##### Task input #####
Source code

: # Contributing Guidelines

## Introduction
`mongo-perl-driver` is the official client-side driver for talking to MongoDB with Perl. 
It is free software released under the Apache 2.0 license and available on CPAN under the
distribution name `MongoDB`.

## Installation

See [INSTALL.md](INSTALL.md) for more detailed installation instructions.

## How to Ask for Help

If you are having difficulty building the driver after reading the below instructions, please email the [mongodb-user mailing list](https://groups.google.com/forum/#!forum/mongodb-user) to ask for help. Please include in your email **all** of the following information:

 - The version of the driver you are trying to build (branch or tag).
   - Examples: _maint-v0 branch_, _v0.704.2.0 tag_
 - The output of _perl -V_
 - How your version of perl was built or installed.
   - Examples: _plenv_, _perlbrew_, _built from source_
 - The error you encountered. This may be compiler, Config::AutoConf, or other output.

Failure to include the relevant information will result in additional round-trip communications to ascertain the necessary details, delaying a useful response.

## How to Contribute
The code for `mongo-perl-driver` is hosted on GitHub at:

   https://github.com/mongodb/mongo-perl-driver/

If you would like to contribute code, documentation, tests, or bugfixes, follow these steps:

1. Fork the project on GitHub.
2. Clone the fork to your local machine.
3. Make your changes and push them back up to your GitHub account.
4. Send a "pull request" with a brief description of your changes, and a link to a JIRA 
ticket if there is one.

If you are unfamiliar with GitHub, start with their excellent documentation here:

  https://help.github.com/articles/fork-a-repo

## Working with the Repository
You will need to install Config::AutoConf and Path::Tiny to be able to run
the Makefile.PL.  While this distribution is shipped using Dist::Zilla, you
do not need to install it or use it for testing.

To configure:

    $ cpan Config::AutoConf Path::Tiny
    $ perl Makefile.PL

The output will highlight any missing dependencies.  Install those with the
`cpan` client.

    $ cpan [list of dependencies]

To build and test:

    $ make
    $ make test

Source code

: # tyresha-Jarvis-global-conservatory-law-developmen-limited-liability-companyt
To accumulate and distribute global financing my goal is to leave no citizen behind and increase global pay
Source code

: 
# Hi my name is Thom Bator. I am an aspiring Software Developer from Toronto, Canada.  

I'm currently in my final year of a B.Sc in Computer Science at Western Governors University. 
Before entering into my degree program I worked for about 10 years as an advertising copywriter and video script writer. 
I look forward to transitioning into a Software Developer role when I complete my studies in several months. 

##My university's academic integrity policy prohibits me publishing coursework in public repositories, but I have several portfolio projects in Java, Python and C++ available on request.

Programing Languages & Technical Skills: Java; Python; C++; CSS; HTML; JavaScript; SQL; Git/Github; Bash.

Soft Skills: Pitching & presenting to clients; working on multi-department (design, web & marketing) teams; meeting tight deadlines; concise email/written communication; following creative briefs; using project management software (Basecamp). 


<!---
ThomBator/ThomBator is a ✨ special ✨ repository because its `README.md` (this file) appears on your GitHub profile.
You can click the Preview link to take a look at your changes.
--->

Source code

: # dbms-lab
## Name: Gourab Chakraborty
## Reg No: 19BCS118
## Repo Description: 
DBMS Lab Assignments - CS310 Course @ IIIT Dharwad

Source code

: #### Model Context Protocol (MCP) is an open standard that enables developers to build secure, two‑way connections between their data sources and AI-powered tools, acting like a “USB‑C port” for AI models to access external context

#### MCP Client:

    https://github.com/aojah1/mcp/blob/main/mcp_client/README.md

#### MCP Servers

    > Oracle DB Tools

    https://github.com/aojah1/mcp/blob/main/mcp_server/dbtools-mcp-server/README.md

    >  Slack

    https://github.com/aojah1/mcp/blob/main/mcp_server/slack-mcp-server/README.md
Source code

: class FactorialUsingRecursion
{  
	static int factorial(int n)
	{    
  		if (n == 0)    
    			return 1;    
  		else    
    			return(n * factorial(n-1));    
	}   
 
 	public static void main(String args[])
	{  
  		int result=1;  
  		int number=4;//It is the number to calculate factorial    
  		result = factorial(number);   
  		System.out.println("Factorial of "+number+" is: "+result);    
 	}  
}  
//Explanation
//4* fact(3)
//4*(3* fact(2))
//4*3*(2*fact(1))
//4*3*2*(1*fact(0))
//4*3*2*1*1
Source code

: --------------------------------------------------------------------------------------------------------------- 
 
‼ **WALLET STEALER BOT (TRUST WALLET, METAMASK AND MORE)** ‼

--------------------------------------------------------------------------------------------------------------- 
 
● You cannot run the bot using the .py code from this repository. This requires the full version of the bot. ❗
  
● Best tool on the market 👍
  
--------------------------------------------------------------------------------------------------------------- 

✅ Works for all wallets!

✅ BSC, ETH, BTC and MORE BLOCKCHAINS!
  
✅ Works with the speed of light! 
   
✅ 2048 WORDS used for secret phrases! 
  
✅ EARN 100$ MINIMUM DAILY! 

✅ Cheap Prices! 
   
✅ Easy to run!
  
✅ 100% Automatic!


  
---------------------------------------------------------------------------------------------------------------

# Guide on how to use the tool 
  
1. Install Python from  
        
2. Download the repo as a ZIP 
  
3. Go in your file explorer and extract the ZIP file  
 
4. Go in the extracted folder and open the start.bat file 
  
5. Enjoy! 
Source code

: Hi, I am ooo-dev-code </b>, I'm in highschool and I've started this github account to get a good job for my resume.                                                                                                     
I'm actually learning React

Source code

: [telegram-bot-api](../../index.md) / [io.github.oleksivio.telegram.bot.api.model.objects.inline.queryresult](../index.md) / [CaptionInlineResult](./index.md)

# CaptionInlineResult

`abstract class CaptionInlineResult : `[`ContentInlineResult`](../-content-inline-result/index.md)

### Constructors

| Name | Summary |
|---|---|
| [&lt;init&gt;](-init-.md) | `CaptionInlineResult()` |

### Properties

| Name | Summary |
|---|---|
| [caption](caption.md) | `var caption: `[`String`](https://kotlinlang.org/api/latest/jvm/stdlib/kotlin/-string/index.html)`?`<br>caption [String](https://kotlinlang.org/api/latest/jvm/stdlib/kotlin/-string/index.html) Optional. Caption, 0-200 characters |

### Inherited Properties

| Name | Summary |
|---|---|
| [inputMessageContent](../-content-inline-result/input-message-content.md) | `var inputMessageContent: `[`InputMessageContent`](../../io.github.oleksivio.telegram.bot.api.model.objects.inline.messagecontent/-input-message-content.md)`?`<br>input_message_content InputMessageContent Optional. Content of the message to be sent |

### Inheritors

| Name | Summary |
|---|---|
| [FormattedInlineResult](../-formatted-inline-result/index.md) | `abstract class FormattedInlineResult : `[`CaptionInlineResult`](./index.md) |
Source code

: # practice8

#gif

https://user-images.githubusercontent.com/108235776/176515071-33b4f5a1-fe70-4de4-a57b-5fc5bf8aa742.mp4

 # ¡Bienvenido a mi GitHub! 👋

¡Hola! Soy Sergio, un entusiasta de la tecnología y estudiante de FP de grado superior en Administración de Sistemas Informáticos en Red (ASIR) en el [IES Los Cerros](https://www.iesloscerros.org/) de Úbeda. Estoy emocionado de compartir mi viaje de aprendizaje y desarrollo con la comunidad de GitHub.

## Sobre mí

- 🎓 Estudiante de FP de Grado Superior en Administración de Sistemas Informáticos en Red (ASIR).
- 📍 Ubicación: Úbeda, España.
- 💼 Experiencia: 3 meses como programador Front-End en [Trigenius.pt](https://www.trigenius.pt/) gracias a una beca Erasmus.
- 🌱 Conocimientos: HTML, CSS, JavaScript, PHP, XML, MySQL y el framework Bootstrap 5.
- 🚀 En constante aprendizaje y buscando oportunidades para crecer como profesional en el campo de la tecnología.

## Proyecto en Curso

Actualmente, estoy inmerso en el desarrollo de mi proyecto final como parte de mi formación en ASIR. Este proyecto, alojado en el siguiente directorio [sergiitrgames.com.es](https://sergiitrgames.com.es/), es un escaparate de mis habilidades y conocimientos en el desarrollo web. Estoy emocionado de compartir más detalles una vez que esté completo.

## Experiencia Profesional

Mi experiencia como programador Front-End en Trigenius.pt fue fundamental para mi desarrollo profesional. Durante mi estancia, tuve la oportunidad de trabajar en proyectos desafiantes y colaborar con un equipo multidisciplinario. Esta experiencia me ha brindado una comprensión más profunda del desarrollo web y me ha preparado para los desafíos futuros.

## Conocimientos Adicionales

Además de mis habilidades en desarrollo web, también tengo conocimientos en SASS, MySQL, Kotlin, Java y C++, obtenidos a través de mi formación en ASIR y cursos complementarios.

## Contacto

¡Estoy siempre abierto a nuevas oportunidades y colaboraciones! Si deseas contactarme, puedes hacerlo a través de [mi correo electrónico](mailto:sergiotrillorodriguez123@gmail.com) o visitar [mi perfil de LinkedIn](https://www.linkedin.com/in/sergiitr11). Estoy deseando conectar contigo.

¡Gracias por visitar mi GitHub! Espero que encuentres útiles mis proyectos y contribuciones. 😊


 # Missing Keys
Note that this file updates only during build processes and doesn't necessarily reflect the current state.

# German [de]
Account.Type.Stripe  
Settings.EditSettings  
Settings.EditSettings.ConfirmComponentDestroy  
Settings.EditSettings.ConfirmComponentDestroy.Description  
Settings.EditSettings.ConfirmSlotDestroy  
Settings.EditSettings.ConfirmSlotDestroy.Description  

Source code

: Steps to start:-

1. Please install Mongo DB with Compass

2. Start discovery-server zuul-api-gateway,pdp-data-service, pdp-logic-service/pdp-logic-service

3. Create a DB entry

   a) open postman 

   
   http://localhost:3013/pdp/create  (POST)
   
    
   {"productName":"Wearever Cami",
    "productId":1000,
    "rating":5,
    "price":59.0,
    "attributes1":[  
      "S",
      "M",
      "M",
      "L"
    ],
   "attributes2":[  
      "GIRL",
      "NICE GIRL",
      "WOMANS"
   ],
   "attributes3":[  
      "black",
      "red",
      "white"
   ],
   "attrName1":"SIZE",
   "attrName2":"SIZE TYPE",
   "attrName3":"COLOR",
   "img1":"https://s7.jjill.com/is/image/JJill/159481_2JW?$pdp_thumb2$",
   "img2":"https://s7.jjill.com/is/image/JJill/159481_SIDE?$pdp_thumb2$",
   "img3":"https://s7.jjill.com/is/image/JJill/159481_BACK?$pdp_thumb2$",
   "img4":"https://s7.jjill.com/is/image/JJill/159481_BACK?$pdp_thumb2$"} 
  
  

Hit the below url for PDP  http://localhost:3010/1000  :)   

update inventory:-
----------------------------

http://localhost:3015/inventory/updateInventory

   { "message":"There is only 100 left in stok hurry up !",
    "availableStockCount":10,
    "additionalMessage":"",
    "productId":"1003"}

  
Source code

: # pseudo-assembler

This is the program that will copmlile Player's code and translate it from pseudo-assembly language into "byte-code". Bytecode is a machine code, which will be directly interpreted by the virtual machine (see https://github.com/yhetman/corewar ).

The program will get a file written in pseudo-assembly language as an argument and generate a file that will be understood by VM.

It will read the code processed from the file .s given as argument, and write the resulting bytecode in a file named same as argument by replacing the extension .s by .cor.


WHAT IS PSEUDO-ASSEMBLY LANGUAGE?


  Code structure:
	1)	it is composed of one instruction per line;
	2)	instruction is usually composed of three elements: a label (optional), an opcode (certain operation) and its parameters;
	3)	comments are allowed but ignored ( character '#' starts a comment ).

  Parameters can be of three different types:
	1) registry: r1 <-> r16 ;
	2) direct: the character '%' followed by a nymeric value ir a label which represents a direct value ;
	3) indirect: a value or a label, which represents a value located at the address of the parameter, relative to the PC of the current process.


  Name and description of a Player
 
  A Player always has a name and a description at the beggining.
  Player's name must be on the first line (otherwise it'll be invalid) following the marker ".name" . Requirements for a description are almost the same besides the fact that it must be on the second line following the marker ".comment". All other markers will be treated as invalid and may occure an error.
#####
**Exercise brief**. Please transcribe the data exactly from its first line. End with the line that contains "ticket if there is one.".

**Solution to this exercise**.
Source code

: # Contributing Guidelines

## Introduction
`mongo-perl-driver` is the official client-side driver for talking to MongoDB with Perl. 
It is free software released under the Apache 2.0 license and available on CPAN under the
distribution name `MongoDB`.

## Installation

See [INSTALL.md](INSTALL.md) for more detailed installation instructions.

## How to Ask for Help

If you are having difficulty building the driver after reading the below instructions, please email the [mongodb-user mailing list](https://groups.google.com/forum/#!forum/mongodb-user) to ask for help. Please include in your email **all** of the following information:

 - The version of the driver you are trying to build (branch or tag).
   - Examples: _maint-v0 branch_, _v0.704.2.0 tag_
 - The output of _perl -V_
 - How your version of perl was built or installed.
   - Examples: _plenv_, _perlbrew_, _built from source_
 - The error you encountered. This may be compiler, Config::AutoConf, or other output.

Failure to include the relevant information will result in additional round-trip communications to ascertain the necessary details, delaying a useful response.

## How to Contribute
The code for `mongo-perl-driver` is hosted on GitHub at:

   https://github.com/mongodb/mongo-perl-driver/

If you would like to contribute code, documentation, tests, or bugfixes, follow these steps:

1. Fork the project on GitHub.
2. Clone the fork to your local machine.
3. Make your changes and push them back up to your GitHub account.
4. Send a "pull request" with a brief description of your changes, and a link to a JIRA 
ticket if there is one.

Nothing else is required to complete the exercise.